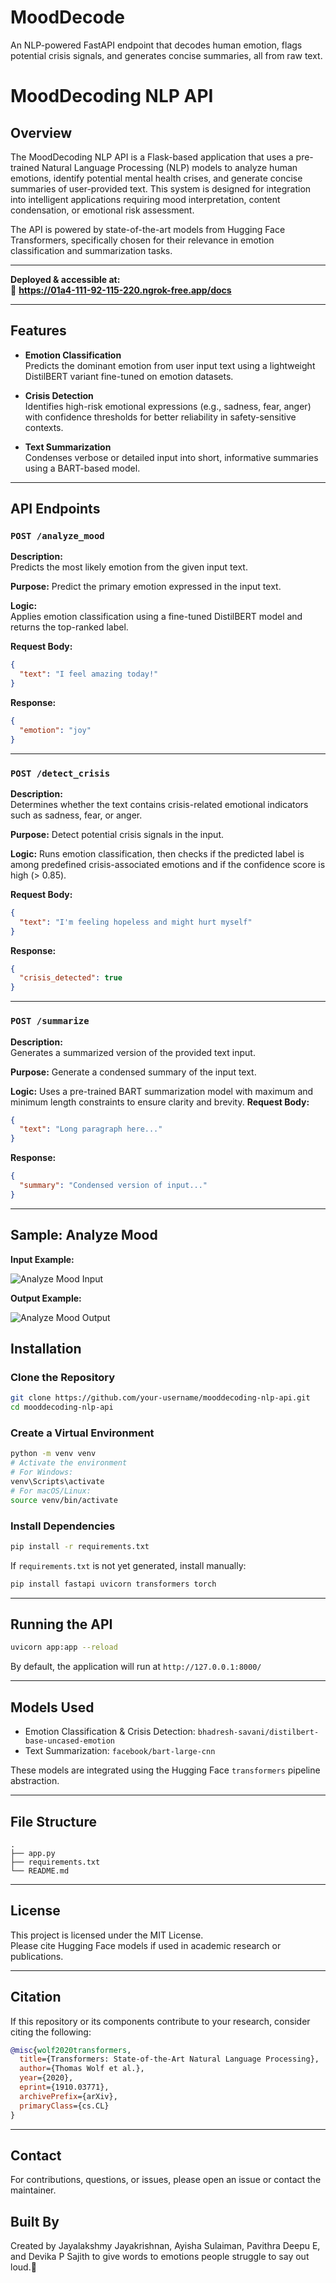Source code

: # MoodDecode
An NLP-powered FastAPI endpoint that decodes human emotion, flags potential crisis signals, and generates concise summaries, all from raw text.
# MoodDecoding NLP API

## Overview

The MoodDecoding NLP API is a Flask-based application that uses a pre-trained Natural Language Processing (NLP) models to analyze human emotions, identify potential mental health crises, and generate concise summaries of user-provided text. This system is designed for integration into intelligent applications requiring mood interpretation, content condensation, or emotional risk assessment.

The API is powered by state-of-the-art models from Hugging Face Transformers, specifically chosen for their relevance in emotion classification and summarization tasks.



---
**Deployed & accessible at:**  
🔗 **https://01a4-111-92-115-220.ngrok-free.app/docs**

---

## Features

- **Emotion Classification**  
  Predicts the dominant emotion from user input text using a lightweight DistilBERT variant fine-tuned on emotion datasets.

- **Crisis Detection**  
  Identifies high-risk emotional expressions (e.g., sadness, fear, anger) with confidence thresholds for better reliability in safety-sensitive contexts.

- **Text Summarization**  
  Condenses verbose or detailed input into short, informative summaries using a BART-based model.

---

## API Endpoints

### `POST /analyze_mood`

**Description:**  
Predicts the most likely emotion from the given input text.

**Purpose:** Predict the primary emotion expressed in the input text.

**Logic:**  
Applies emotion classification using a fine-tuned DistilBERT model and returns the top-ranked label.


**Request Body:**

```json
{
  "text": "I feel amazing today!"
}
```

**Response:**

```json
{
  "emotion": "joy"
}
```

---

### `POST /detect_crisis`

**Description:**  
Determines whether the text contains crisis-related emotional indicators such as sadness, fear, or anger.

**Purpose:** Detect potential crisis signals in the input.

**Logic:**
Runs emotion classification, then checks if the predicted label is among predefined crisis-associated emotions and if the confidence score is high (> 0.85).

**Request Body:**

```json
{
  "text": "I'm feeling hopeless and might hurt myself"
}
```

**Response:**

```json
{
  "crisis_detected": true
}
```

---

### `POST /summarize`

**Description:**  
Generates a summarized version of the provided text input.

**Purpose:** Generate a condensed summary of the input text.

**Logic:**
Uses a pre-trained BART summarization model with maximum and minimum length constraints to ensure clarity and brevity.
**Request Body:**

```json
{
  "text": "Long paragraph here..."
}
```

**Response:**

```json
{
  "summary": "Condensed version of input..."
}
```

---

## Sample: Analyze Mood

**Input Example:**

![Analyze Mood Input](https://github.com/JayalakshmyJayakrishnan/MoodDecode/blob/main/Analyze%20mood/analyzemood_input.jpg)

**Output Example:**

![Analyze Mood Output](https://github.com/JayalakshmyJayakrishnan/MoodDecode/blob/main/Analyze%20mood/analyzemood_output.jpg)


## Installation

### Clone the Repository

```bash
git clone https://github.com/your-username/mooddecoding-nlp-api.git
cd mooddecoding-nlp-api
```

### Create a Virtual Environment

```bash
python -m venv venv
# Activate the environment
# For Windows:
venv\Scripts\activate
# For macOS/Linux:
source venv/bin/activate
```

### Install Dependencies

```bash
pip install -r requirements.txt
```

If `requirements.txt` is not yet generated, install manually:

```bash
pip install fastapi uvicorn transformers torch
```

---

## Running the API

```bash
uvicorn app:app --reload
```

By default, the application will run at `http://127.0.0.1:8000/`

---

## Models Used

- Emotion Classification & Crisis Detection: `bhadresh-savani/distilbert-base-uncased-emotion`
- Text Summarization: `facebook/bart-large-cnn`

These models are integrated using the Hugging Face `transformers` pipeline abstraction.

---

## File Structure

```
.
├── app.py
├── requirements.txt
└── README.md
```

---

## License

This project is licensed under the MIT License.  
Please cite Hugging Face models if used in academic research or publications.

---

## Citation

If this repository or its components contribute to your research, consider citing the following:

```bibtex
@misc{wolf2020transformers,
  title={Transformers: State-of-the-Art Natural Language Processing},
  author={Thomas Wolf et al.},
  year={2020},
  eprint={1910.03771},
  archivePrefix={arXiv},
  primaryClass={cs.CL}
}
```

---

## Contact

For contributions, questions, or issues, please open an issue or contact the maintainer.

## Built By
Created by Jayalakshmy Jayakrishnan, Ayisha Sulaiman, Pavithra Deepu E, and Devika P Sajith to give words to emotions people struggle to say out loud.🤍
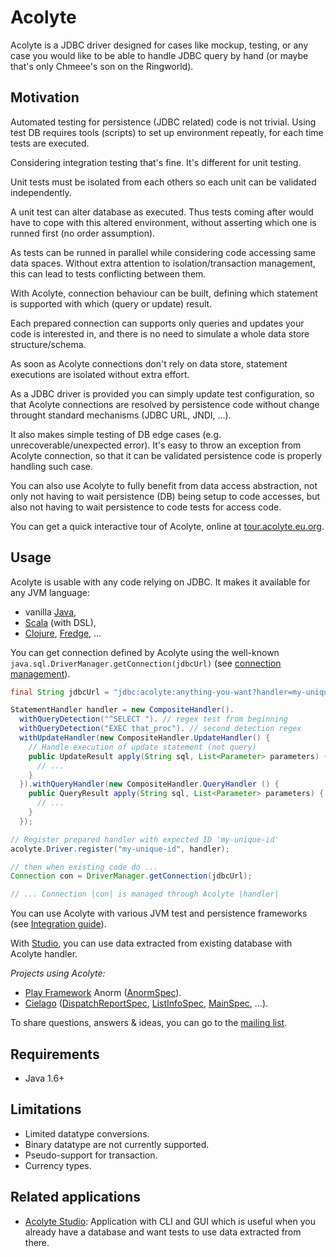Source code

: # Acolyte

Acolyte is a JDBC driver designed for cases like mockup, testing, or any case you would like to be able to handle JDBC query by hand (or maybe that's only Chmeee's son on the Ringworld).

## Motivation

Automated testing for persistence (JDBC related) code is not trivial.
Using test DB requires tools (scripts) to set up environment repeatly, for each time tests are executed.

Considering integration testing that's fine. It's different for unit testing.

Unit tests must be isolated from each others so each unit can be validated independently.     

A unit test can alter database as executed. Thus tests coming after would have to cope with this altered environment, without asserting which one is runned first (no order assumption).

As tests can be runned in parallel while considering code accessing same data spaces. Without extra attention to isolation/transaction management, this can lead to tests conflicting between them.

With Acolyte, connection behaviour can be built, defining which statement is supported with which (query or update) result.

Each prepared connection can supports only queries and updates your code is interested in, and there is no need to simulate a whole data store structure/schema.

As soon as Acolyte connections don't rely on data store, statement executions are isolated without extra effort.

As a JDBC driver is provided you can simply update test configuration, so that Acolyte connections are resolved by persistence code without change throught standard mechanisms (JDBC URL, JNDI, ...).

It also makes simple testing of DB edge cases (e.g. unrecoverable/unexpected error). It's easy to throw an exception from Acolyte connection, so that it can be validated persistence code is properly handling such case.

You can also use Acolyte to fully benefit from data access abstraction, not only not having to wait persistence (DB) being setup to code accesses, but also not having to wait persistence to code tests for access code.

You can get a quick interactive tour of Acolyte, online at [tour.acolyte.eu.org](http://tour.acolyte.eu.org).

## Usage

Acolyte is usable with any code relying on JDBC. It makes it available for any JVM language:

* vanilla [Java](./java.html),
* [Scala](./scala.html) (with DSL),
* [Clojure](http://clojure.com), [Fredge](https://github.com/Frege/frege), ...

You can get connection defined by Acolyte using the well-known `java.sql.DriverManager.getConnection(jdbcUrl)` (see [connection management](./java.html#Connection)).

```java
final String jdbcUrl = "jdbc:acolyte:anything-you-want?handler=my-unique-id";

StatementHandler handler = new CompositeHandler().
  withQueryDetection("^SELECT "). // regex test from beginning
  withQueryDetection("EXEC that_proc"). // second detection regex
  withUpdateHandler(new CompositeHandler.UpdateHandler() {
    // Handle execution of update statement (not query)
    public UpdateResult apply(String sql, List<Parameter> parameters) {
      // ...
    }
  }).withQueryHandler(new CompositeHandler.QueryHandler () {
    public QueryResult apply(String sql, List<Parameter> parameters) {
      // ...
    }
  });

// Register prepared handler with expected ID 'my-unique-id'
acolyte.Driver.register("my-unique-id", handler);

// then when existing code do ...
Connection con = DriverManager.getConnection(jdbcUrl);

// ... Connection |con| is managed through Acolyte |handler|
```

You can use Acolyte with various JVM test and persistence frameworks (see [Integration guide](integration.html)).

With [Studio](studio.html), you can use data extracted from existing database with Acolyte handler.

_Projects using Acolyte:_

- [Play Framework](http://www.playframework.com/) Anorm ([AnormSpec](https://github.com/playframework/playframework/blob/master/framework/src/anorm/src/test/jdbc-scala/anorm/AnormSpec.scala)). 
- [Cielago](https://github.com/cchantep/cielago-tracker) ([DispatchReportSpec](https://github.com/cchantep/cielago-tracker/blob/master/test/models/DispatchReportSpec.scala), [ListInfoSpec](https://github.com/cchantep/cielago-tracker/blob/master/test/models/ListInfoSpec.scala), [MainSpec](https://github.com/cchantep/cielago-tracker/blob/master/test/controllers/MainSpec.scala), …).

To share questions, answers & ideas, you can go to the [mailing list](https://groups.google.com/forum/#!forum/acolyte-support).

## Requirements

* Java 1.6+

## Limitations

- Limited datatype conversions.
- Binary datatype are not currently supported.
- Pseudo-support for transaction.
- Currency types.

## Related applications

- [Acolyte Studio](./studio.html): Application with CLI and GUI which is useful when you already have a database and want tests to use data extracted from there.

▶ [WORK REQUIRED]
Each line of the data that holds "persistence" should be reported.

▶ [YOUR SOLUTION]
Automated testing for persistence (JDBC related) code is not trivial.
As a JDBC driver is provided you can simply update test configuration, so that Acolyte connections are resolved by persistence code without change throught standard mechanisms (JDBC URL, JNDI, ...).
It also makes simple testing of DB edge cases (e.g. unrecoverable/unexpected error). It's easy to throw an exception from Acolyte connection, so that it can be validated persistence code is properly handling such case.
You can also use Acolyte to fully benefit from data access abstraction, not only not having to wait persistence (DB) being setup to code accesses, but also not having to wait persistence to code tests for access code.
You can use Acolyte with various JVM test and persistence frameworks (see [Integration guide](integration.html)).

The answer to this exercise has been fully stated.